I’d like to introduce you to one of my favourite societies – the Secret Society of Happy People. And the month of August is Happiness Happens month. Now doesn’t that sound like a great thing to celebrate? It is designed to encourage the expression of happiness as well as trying to teach people not to rain on other people’s parades. They believe that happiness is contagious and that more people need to recognise it and talk about it. And, let’s face it, in a world that contains so much doom and gloom more happiness is always a good thing.

Motto

The motto of the society is:

“If you’re happy and you know it … tell somebody! If someone else is happy and they know it … listen!”

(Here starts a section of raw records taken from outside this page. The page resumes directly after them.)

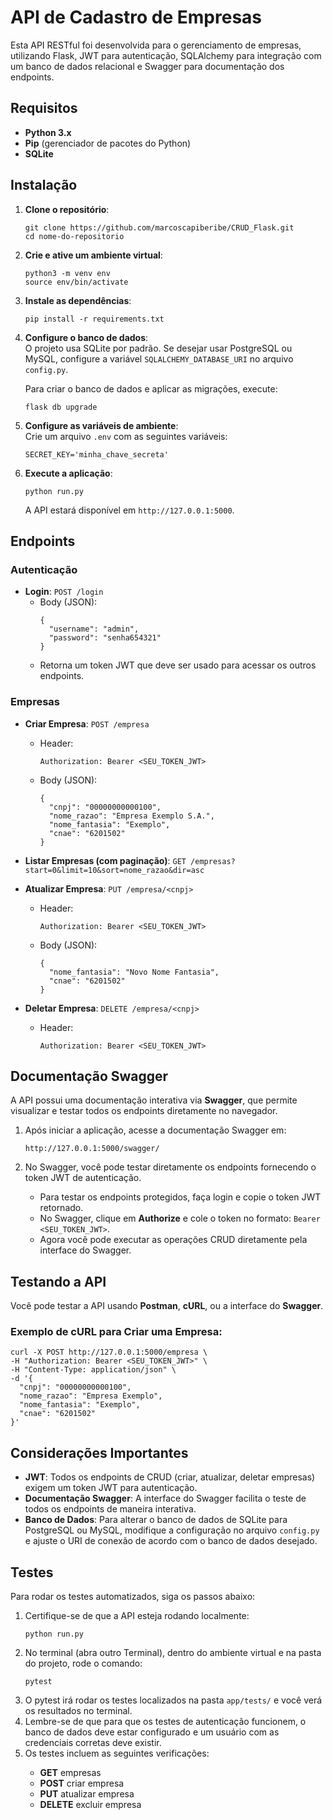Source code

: <h1 class="code-line" data-line-start=0 data-line-end=1 ><a id="API_de_Cadastro_de_Empresas_0"></a>API de Cadastro de Empresas</h1>
<p class="has-line-data" data-line-start="2" data-line-end="3">Esta API RESTful foi desenvolvida para o gerenciamento de empresas, utilizando Flask, JWT para autenticação, SQLAlchemy para integração com um banco de dados relacional e Swagger para documentação dos endpoints.</p>
<h2 class="code-line" data-line-start=4 data-line-end=5 ><a id="Requisitos_4"></a>Requisitos</h2>
<ul>
<li class="has-line-data" data-line-start="6" data-line-end="7"><strong>Python 3.x</strong></li>
<li class="has-line-data" data-line-start="7" data-line-end="8"><strong>Pip</strong> (gerenciador de pacotes do Python)</li>
<li class="has-line-data" data-line-start="8" data-line-end="10"><strong>SQLite</strong></li>
</ul>
<h2 class="code-line" data-line-start=10 data-line-end=11 ><a id="Instalao_10"></a>Instalação</h2>
<ol>
<li class="has-line-data" data-line-start="12" data-line-end="18">
<p class="has-line-data" data-line-start="12" data-line-end="13"><strong>Clone o repositório</strong>:</p>
<pre><code class="has-line-data" data-line-start="14" data-line-end="17" class="language-bash">git <span class="hljs-built_in">clone</span> https://github.com/marcoscapiberibe/CRUD_Flask.git
<span class="hljs-built_in">cd</span> nome-do-repositorio
</code></pre>
</li>
<li class="has-line-data" data-line-start="18" data-line-end="24">
<p class="has-line-data" data-line-start="18" data-line-end="19"><strong>Crie e ative um ambiente virtual</strong>:</p>
<pre><code class="has-line-data" data-line-start="20" data-line-end="23" class="language-bash">python3 -m venv env
<span class="hljs-built_in">source</span> env/bin/activate
</code></pre>
</li>
<li class="has-line-data" data-line-start="24" data-line-end="29">
<p class="has-line-data" data-line-start="24" data-line-end="25"><strong>Instale as dependências</strong>:</p>
<pre><code class="has-line-data" data-line-start="26" data-line-end="28" class="language-bash">pip install -r requirements.txt
</code></pre>
</li>
<li class="has-line-data" data-line-start="29" data-line-end="37">
<p class="has-line-data" data-line-start="29" data-line-end="31"><strong>Configure o banco de dados</strong>:<br>
O projeto usa SQLite por padrão. Se desejar usar PostgreSQL ou MySQL, configure a variável <code>SQLALCHEMY_DATABASE_URI</code> no arquivo <code>config.py</code>.</p>
<p class="has-line-data" data-line-start="32" data-line-end="33">Para criar o banco de dados e aplicar as migrações, execute:</p>
<pre><code class="has-line-data" data-line-start="34" data-line-end="36" class="language-bash">flask db upgrade
</code></pre>
</li>
<li class="has-line-data" data-line-start="37" data-line-end="43">
<p class="has-line-data" data-line-start="37" data-line-end="39"><strong>Configure as variáveis de ambiente</strong>:<br>
Crie um arquivo <code>.env</code> com as seguintes variáveis:</p>
<pre><code class="has-line-data" data-line-start="40" data-line-end="42" class="language-bash">SECRET_KEY=<span class="hljs-string">'minha_chave_secreta'</span>
</code></pre>
</li>
<li class="has-line-data" data-line-start="43" data-line-end="50">
<p class="has-line-data" data-line-start="43" data-line-end="44"><strong>Execute a aplicação</strong>:</p>
<pre><code class="has-line-data" data-line-start="45" data-line-end="47" class="language-bash">python run.py
</code></pre>
<p class="has-line-data" data-line-start="48" data-line-end="49">A API estará disponível em <code>http://127.0.0.1:5000</code>.</p>
</li>
</ol>
<h2 class="code-line" data-line-start=50 data-line-end=51 ><a id="Endpoints_50"></a>Endpoints</h2>
<h3 class="code-line" data-line-start=52 data-line-end=53 ><a id="Autenticao_52"></a>Autenticação</h3>
<ul>
<li class="has-line-data" data-line-start="54" data-line-end="64"><strong>Login</strong>: <code>POST /login</code>
<ul>
<li class="has-line-data" data-line-start="55" data-line-end="62">Body (JSON):<pre><code class="has-line-data" data-line-start="57" data-line-end="62" class="language-json">{
  "<span class="hljs-attribute">username</span>": <span class="hljs-value"><span class="hljs-string">"admin"</span></span>,
  "<span class="hljs-attribute">password</span>": <span class="hljs-value"><span class="hljs-string">"senha654321"</span>
</span>}
</code></pre>
</li>
<li class="has-line-data" data-line-start="62" data-line-end="64">Retorna um token JWT que deve ser usado para acessar os outros endpoints.</li>
</ul>
</li>
</ul>
<h3 class="code-line" data-line-start=64 data-line-end=65 ><a id="Empresas_64"></a>Empresas</h3>
<ul>
<li class="has-line-data" data-line-start="66" data-line-end="81">
<p class="has-line-data" data-line-start="66" data-line-end="67"><strong>Criar Empresa</strong>: <code>POST /empresa</code></p>
<ul>
<li class="has-line-data" data-line-start="67" data-line-end="71">Header:<pre><code class="has-line-data" data-line-start="69" data-line-end="71">Authorization: Bearer &lt;SEU_TOKEN_JWT&gt;
</code></pre>
</li>
<li class="has-line-data" data-line-start="71" data-line-end="81">Body (JSON):<pre><code class="has-line-data" data-line-start="73" data-line-end="80" class="language-json">{
  "<span class="hljs-attribute">cnpj</span>": <span class="hljs-value"><span class="hljs-string">"00000000000100"</span></span>,
  "<span class="hljs-attribute">nome_razao</span>": <span class="hljs-value"><span class="hljs-string">"Empresa Exemplo S.A."</span></span>,
  "<span class="hljs-attribute">nome_fantasia</span>": <span class="hljs-value"><span class="hljs-string">"Exemplo"</span></span>,
  "<span class="hljs-attribute">cnae</span>": <span class="hljs-value"><span class="hljs-string">"6201502"</span>
</span>}
</code></pre>
</li>
</ul>
</li>
<li class="has-line-data" data-line-start="81" data-line-end="83">
<p class="has-line-data" data-line-start="81" data-line-end="82"><strong>Listar Empresas (com paginação)</strong>: <code>GET /empresas?start=0&amp;limit=10&amp;sort=nome_razao&amp;dir=asc</code></p>
</li>
<li class="has-line-data" data-line-start="83" data-line-end="96">
<p class="has-line-data" data-line-start="83" data-line-end="84"><strong>Atualizar Empresa</strong>: <code>PUT /empresa/&lt;cnpj&gt;</code></p>
<ul>
<li class="has-line-data" data-line-start="84" data-line-end="88">Header:<pre><code class="has-line-data" data-line-start="86" data-line-end="88">Authorization: Bearer &lt;SEU_TOKEN_JWT&gt;
</code></pre>
</li>
<li class="has-line-data" data-line-start="88" data-line-end="96">Body (JSON):<pre><code class="has-line-data" data-line-start="90" data-line-end="95" class="language-json">{
  "<span class="hljs-attribute">nome_fantasia</span>": <span class="hljs-value"><span class="hljs-string">"Novo Nome Fantasia"</span></span>,
  "<span class="hljs-attribute">cnae</span>": <span class="hljs-value"><span class="hljs-string">"6201502"</span>
</span>}
</code></pre>
</li>
</ul>
</li>
<li class="has-line-data" data-line-start="96" data-line-end="102">
<p class="has-line-data" data-line-start="96" data-line-end="97"><strong>Deletar Empresa</strong>: <code>DELETE /empresa/&lt;cnpj&gt;</code></p>
<ul>
<li class="has-line-data" data-line-start="97" data-line-end="102">Header:<pre><code class="has-line-data" data-line-start="99" data-line-end="101">Authorization: Bearer &lt;SEU_TOKEN_JWT&gt;
</code></pre>
</li>
</ul>
</li>
</ul>
<h2 class="code-line" data-line-start=102 data-line-end=103 ><a id="Documentao_Swagger_102"></a>Documentação Swagger</h2>
<p class="has-line-data" data-line-start="104" data-line-end="105">A API possui uma documentação interativa via <strong>Swagger</strong>, que permite visualizar e testar todos os endpoints diretamente no navegador.</p>
<ol>
<li class="has-line-data" data-line-start="106" data-line-end="111">
<p class="has-line-data" data-line-start="106" data-line-end="107">Após iniciar a aplicação, acesse a documentação Swagger em:</p>
<pre><code class="has-line-data" data-line-start="108" data-line-end="110">http://127.0.0.1:5000/swagger/
</code></pre>
</li>
<li class="has-line-data" data-line-start="111" data-line-end="117">
<p class="has-line-data" data-line-start="111" data-line-end="112">No Swagger, você pode testar diretamente os endpoints fornecendo o token JWT de autenticação.</p>
<ul>
<li class="has-line-data" data-line-start="113" data-line-end="114">Para testar os endpoints protegidos, faça login e copie o token JWT retornado.</li>
<li class="has-line-data" data-line-start="114" data-line-end="115">No Swagger, clique em <strong>Authorize</strong> e cole o token no formato: <code>Bearer &lt;SEU_TOKEN_JWT&gt;</code>.</li>
<li class="has-line-data" data-line-start="115" data-line-end="117">Agora você pode executar as operações CRUD diretamente pela interface do Swagger.</li>
</ul>
</li>
</ol>
<h2 class="code-line" data-line-start=117 data-line-end=118 ><a id="Testando_a_API_117"></a>Testando a API</h2>
<p class="has-line-data" data-line-start="119" data-line-end="120">Você pode testar a API usando <strong>Postman</strong>, <strong>cURL</strong>, ou a interface do <strong>Swagger</strong>.</p>
<h3 class="code-line" data-line-start=121 data-line-end=122 ><a id="Exemplo_de_cURL_para_Criar_uma_Empresa_121"></a>Exemplo de cURL para Criar uma Empresa:</h3>
<pre><code class="has-line-data" data-line-start="124" data-line-end="134" class="language-bash">curl -X POST http://<span class="hljs-number">127.0</span>.<span class="hljs-number">0.1</span>:<span class="hljs-number">5000</span>/empresa \
-H <span class="hljs-string">"Authorization: Bearer &lt;SEU_TOKEN_JWT&gt;"</span> \
-H <span class="hljs-string">"Content-Type: application/json"</span> \
<span class="hljs-operator">-d</span> <span class="hljs-string">'{
  "cnpj": "00000000000100",
  "nome_razao": "Empresa Exemplo",
  "nome_fantasia": "Exemplo",
  "cnae": "6201502"
}'</span>
</code></pre>
<h2 class="code-line" data-line-start=135 data-line-end=136 ><a id="Consideraes_Importantes_135"></a>Considerações Importantes</h2>
<ul>
<li class="has-line-data" data-line-start="137" data-line-end="138"><strong>JWT</strong>: Todos os endpoints de CRUD (criar, atualizar, deletar empresas) exigem um token JWT para autenticação.</li>
<li class="has-line-data" data-line-start="138" data-line-end="139"><strong>Documentação Swagger</strong>: A interface do Swagger facilita o teste de todos os endpoints de maneira interativa.</li>
<li class="has-line-data" data-line-start="139" data-line-end="140"><strong>Banco de Dados</strong>: Para alterar o banco de dados de SQLite para PostgreSQL ou MySQL, modifique a configuração no arquivo <code>config.py</code> e ajuste o URI de conexão de acordo com o banco de dados desejado.</li>
</ul>


<h2 class="code-line" data-line-start=140 data-line-end=141 ><a id="Testes_140"></a>Testes</h2>
<p class="has-line-data" data-line-start="141" data-line-end="142">Para rodar os testes automatizados, siga os passos abaixo:</p>
<ol>
<li class="has-line-data" data-line-start="143" data-line-end="144">Certifique-se de que a API esteja rodando localmente:</li>
<pre><code class="has-line-data" data-line-start="145" data-line-end="147">python run.py</code></pre>

<li class="has-line-data" data-line-start="148" data-line-end="149">No terminal (abra outro Terminal), dentro do ambiente virtual e na pasta do projeto, rode o comando:</li>
<pre><code class="has-line-data" data-line-start="150" data-line-end="152">pytest</code></pre>

<li class="has-line-data" data-line-start="153" data-line-end="154">O pytest irá rodar os testes localizados na pasta <code>app/tests/</code> e você verá os resultados no terminal.</li>

<li class="has-line-data" data-line-start="155" data-line-end="156">Lembre-se de que para que os testes de autenticação funcionem, o banco de dados deve estar configurado e um usuário com as credenciais corretas deve existir.</li>

<li class="has-line-data" data-line-start="157" data-line-end="158">Os testes incluem as seguintes verificações:</li>
<ul>
  <li class="has-line-data" data-line-start="159" data-line-end="160"><strong>GET</strong> empresas</li>
  <li class="has-line-data" data-line-start="160" data-line-end="161"><strong>POST</strong> criar empresa</li>
  <li class="has-line-data" data-line-start="161" data-line-end="162"><strong>PUT</strong> atualizar empresa</li>
  <li class="has-line-data" data-line-start="162" data-line-end="163"><strong>DELETE</strong> excluir empresa</li>
</ul>
</ol>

That reminds me of an old Latvian folk song and a good old sing song is something that always puts a smile on faces. So, ‘If you’re happy and you know, clap your hands’, stomp your feet, shout hurray and then do all three! This great website also features other songs with words and sheet music you can print and flash videos with music.

What Makes You Happy

Talking about happiness is a great way to share it. Get the children to draw something that makes them happy and then ask them to describe to the child next to them, or to the class, what is in the picture and why it makes them happy. It’ll be an interesting exercise that may allow for some basic teaching on the meaning of happiness and how to achieve it. You could also get the children to start a daily log of what they feel happy about – and their scrapbooks would be a great place to record this. It would be beneficial to get the children to recognise that simple things, such as a sunny morning, birds singing or giving someone you love a kiss, can make you as happy as getting whatever new electronic gizmo is all the rage for Christmas.

Silver Lining

The Secret Society of Happy People also celebrate happiness day – August 8th – which they dedicate to doing good deeds related to the colour silver. This is because happy people always find a silver lining no matter how dark the situation may be – another good trait to instil in young minds. And they have a list of fabulous ideas (www.sohp.com/) that you can do to mark the day. One I particularly like is a happiness chest for which you’ll need:

• shoe boxes or other small lidded boxes

glue

• decoration – may I suggest the following in keeping with the silver theme for starters, but essentially you could use anything the children like:

o silver paint

o silver glitter

o glitter dots

o metallic crayons

o metallic felt-tips

o acrylic jewels

o metallic foil paper

o feathers

tissue or crepe paper for lining.

Once you’ve gathered your items you can start to put together the boxes in whatever ways the children want. They could cover the outside of the box with silver paper and decorate with glitter and acrylic jewels, they could paint the box with metallic paint and then decorate with feathers, they could draw pictures of their favourite toys and glue them to the box – the list is endless and allows for a great deal of creativity.

Once completed, the box can be filled with photos, ticket stubs, precious cards, letters, in fact anything that makes the child happy. Then if the child ever feels a little sad they can open the box and have a boost of happiness. What a great keepsake to look back on in years to come too!

And, don’t forget they don’t have to make the box for themselves – they can make it for anyone.